Plain-text document sources:
┌────────
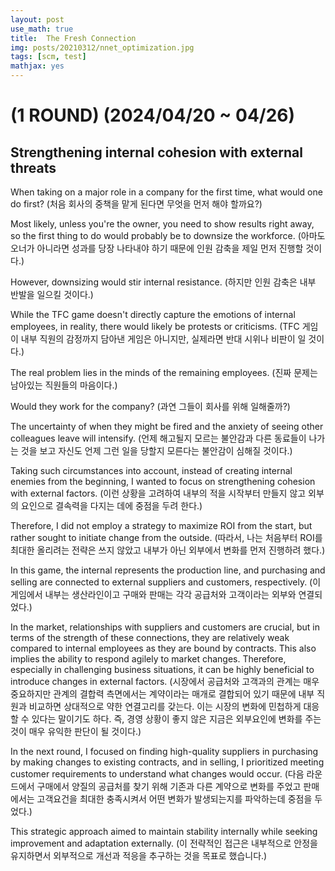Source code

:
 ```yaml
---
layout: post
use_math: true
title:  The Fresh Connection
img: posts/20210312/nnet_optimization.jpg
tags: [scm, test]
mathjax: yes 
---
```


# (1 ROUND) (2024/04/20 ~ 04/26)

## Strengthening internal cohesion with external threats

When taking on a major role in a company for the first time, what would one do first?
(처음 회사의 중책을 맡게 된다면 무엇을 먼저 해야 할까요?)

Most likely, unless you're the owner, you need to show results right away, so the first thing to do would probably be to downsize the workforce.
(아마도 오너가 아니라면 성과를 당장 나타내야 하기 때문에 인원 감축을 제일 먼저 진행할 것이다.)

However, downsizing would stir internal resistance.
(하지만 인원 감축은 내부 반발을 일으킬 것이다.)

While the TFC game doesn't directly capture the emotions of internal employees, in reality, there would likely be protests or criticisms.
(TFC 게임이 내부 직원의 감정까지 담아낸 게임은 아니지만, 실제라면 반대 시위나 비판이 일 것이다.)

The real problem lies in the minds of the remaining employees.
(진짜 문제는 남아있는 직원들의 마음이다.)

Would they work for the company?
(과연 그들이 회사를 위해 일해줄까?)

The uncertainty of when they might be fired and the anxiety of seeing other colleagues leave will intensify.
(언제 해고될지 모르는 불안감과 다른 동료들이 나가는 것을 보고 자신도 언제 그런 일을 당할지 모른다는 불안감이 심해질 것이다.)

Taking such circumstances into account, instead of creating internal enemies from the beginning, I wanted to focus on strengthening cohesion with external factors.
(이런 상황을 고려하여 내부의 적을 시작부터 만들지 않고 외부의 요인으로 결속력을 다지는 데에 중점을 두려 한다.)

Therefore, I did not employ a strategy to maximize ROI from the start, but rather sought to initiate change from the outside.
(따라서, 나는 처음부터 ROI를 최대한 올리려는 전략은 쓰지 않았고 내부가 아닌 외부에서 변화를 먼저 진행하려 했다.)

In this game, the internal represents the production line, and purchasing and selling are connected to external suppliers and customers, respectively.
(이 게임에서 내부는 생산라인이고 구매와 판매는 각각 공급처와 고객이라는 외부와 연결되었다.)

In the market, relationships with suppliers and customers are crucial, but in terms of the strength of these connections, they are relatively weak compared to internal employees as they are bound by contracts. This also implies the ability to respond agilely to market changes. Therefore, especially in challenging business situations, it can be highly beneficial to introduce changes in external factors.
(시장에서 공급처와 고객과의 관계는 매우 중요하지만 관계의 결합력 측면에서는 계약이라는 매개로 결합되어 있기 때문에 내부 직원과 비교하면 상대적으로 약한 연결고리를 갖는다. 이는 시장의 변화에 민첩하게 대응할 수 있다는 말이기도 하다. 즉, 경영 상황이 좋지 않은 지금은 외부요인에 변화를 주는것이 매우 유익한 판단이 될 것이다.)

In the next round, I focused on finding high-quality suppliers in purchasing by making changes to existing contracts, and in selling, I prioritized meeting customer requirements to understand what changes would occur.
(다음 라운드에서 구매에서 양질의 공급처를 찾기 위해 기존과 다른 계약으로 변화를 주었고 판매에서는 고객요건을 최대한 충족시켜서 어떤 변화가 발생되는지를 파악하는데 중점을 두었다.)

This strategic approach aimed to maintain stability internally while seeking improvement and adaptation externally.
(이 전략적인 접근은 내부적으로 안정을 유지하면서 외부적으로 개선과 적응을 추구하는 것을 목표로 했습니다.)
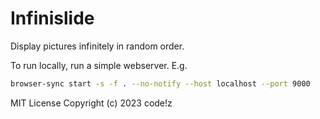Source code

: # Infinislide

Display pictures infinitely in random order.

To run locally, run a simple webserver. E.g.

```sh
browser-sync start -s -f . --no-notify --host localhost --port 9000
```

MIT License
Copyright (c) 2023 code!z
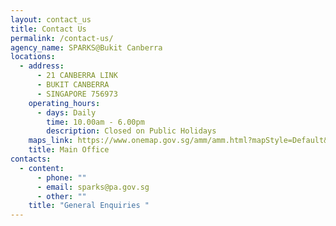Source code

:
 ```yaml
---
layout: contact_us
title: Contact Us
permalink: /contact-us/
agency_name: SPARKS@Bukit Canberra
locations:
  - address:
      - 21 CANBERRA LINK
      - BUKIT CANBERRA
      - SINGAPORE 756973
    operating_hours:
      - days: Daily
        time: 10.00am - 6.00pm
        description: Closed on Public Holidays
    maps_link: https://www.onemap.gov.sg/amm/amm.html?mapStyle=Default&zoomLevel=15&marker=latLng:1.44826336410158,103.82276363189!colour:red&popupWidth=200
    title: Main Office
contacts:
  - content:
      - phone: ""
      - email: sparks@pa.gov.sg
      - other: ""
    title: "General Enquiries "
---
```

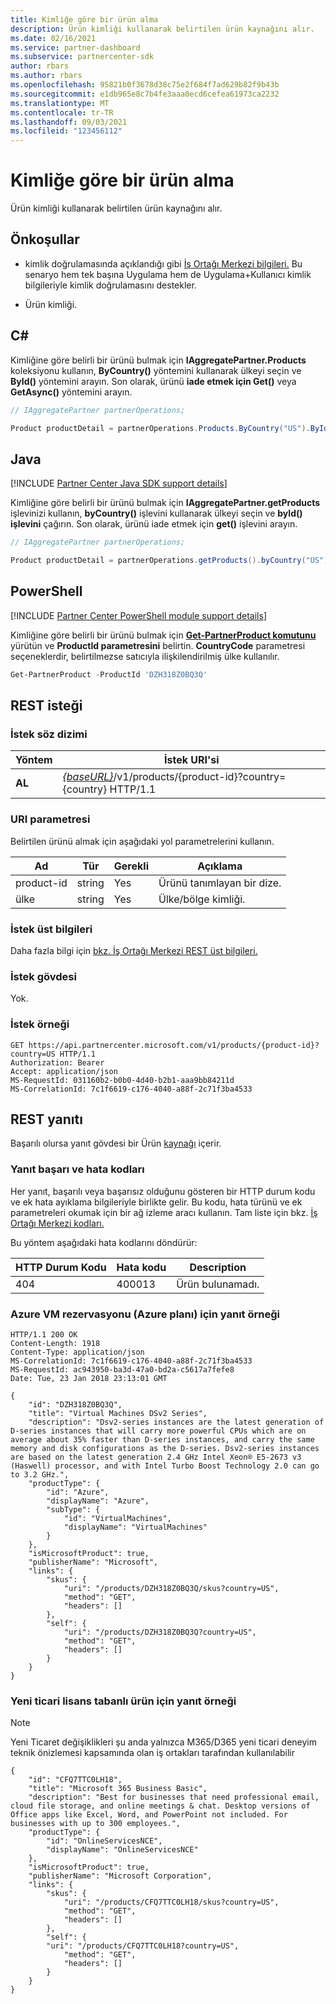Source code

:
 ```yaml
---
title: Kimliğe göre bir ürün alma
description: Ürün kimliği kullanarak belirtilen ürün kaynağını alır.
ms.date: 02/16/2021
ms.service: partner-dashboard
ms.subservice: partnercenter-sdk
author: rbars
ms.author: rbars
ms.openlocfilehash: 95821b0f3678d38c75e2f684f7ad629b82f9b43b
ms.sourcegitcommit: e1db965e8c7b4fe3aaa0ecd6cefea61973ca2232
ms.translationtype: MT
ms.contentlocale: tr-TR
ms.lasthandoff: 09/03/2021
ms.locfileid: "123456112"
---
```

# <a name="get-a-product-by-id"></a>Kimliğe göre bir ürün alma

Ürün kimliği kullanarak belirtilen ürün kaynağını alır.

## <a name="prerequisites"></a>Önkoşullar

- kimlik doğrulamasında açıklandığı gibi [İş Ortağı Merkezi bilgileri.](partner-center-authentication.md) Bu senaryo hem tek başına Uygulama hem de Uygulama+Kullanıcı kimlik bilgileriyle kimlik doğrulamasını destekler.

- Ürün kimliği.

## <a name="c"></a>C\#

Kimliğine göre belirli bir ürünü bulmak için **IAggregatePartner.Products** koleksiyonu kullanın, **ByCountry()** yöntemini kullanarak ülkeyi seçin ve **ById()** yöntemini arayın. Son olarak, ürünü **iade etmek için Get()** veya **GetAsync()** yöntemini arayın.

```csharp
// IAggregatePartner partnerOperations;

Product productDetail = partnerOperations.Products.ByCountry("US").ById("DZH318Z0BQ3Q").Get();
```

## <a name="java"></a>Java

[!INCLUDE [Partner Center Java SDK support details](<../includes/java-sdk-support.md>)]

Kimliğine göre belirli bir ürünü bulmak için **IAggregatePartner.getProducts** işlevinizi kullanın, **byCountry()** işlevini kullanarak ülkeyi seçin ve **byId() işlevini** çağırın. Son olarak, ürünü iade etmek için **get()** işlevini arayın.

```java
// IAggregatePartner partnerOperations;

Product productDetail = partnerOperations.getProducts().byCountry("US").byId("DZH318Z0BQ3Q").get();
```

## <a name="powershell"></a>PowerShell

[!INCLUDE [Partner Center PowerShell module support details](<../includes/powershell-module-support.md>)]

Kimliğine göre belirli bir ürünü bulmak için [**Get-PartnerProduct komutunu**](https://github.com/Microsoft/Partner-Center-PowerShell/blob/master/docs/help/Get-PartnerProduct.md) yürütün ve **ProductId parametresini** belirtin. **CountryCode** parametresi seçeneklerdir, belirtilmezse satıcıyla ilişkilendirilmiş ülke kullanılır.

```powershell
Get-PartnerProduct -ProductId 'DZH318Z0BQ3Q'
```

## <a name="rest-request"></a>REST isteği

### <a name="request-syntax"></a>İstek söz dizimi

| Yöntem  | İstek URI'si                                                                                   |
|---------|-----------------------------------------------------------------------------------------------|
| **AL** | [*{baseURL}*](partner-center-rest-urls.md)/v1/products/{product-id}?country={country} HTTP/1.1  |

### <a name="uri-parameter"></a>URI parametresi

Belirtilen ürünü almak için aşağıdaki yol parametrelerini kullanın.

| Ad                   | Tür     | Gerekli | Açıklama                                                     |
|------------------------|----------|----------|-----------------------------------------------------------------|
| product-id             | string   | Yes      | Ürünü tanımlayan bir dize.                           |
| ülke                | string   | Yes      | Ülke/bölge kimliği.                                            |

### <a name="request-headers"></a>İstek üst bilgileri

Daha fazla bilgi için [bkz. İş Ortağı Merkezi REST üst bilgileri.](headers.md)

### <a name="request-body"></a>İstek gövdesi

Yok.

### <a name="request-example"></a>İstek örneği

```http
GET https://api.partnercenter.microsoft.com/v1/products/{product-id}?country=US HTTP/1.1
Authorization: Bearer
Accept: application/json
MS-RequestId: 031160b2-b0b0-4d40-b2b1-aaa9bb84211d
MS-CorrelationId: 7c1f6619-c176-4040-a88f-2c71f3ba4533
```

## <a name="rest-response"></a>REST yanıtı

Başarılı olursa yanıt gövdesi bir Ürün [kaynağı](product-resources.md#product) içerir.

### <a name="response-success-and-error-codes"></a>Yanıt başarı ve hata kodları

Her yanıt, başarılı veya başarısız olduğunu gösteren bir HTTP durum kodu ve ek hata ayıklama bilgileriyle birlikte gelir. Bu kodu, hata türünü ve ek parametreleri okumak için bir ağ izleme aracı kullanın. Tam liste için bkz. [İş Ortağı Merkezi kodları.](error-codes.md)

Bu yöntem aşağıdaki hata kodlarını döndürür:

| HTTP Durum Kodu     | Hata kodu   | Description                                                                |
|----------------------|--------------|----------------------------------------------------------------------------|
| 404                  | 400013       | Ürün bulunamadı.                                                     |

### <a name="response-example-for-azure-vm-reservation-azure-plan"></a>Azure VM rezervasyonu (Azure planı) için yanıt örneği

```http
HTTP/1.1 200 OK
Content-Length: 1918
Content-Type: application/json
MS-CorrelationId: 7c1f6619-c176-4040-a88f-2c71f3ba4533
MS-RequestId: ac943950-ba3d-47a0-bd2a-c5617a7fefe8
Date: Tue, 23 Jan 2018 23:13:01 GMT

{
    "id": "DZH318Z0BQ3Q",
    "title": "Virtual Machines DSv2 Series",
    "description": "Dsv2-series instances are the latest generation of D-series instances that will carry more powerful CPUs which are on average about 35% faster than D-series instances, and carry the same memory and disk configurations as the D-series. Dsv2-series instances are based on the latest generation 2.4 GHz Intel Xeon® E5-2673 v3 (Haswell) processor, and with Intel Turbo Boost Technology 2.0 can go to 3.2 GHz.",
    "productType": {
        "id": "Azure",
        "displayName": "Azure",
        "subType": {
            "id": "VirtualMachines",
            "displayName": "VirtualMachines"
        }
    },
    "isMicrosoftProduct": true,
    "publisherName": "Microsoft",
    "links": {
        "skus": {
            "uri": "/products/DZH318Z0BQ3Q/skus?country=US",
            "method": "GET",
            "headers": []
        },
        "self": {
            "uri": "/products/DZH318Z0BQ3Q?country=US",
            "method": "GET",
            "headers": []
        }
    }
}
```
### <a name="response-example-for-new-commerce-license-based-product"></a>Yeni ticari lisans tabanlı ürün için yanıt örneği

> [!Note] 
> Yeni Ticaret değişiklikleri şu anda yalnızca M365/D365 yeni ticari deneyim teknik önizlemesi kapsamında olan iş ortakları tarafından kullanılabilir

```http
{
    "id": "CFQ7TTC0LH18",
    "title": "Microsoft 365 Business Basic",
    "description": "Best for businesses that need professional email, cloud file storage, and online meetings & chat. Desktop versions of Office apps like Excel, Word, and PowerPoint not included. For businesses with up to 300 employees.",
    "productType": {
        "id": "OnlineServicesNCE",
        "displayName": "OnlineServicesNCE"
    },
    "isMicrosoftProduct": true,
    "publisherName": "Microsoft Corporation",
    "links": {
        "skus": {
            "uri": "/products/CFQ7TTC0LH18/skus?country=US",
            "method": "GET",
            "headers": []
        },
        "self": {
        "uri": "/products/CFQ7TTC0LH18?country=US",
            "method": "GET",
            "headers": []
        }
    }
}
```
└────────
Task objective:
Pick out and copy the lines of the entries that hold the string "PartnerProduct".

Reply:
Kimliğine göre belirli bir ürünü bulmak için [**Get-PartnerProduct komutunu**](https://github.com/Microsoft/Partner-Center-PowerShell/blob/master/docs/help/Get-PartnerProduct.md) yürütün ve **ProductId parametresini** belirtin. **CountryCode** parametresi seçeneklerdir, belirtilmezse satıcıyla ilişkilendirilmiş ülke kullanılır.
Get-PartnerProduct -ProductId 'DZH318Z0BQ3Q'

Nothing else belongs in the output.